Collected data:

---+---

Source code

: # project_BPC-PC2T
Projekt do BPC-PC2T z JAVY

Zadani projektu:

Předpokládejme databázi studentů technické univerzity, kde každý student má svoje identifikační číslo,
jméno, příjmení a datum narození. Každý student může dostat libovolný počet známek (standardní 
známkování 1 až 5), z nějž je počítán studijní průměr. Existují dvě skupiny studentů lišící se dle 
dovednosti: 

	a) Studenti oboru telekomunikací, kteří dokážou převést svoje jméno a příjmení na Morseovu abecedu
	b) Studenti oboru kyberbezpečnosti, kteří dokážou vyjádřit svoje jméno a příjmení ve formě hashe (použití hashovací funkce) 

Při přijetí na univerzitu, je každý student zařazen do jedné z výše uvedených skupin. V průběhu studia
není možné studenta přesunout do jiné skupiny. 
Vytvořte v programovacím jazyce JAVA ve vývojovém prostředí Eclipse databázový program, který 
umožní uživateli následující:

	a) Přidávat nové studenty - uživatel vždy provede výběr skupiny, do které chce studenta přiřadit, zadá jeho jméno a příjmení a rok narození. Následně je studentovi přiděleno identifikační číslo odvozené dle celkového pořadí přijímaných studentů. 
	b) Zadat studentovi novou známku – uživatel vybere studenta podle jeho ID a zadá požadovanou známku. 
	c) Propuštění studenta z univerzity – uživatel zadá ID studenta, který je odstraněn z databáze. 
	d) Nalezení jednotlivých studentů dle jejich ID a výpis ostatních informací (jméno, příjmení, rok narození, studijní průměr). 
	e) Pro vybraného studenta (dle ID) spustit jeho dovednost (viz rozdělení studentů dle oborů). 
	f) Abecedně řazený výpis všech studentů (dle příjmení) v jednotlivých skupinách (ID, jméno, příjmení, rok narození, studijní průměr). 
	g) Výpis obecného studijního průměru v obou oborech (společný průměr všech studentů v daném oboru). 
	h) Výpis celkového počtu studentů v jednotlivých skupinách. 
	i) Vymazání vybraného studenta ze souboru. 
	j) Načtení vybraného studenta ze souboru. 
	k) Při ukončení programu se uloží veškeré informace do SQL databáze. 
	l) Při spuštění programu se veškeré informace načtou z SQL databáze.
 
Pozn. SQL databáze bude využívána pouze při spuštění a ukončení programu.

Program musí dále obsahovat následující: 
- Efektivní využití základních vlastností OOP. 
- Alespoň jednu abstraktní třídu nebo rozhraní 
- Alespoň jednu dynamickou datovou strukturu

---+---

Work instruction
Output all lines from the beginning of the data up to the line holding "j) Načtení vybraného studenta ze souboru.", that line included, exactly as written.

Answer for this exercise
Source code

: # project_BPC-PC2T
Projekt do BPC-PC2T z JAVY

Zadani projektu:

Předpokládejme databázi studentů technické univerzity, kde každý student má svoje identifikační číslo,
jméno, příjmení a datum narození. Každý student může dostat libovolný počet známek (standardní 
známkování 1 až 5), z nějž je počítán studijní průměr. Existují dvě skupiny studentů lišící se dle 
dovednosti: 

	a) Studenti oboru telekomunikací, kteří dokážou převést svoje jméno a příjmení na Morseovu abecedu
	b) Studenti oboru kyberbezpečnosti, kteří dokážou vyjádřit svoje jméno a příjmení ve formě hashe (použití hashovací funkce) 

Při přijetí na univerzitu, je každý student zařazen do jedné z výše uvedených skupin. V průběhu studia
není možné studenta přesunout do jiné skupiny. 
Vytvořte v programovacím jazyce JAVA ve vývojovém prostředí Eclipse databázový program, který 
umožní uživateli následující:

	a) Přidávat nové studenty - uživatel vždy provede výběr skupiny, do které chce studenta přiřadit, zadá jeho jméno a příjmení a rok narození. Následně je studentovi přiděleno identifikační číslo odvozené dle celkového pořadí přijímaných studentů. 
	b) Zadat studentovi novou známku – uživatel vybere studenta podle jeho ID a zadá požadovanou známku. 
	c) Propuštění studenta z univerzity – uživatel zadá ID studenta, který je odstraněn z databáze. 
	d) Nalezení jednotlivých studentů dle jejich ID a výpis ostatních informací (jméno, příjmení, rok narození, studijní průměr). 
	e) Pro vybraného studenta (dle ID) spustit jeho dovednost (viz rozdělení studentů dle oborů). 
	f) Abecedně řazený výpis všech studentů (dle příjmení) v jednotlivých skupinách (ID, jméno, příjmení, rok narození, studijní průměr). 
	g) Výpis obecného studijního průměru v obou oborech (společný průměr všech studentů v daném oboru). 
	h) Výpis celkového počtu studentů v jednotlivých skupinách. 
	i) Vymazání vybraného studenta ze souboru. 
	j) Načtení vybraného studenta ze souboru. 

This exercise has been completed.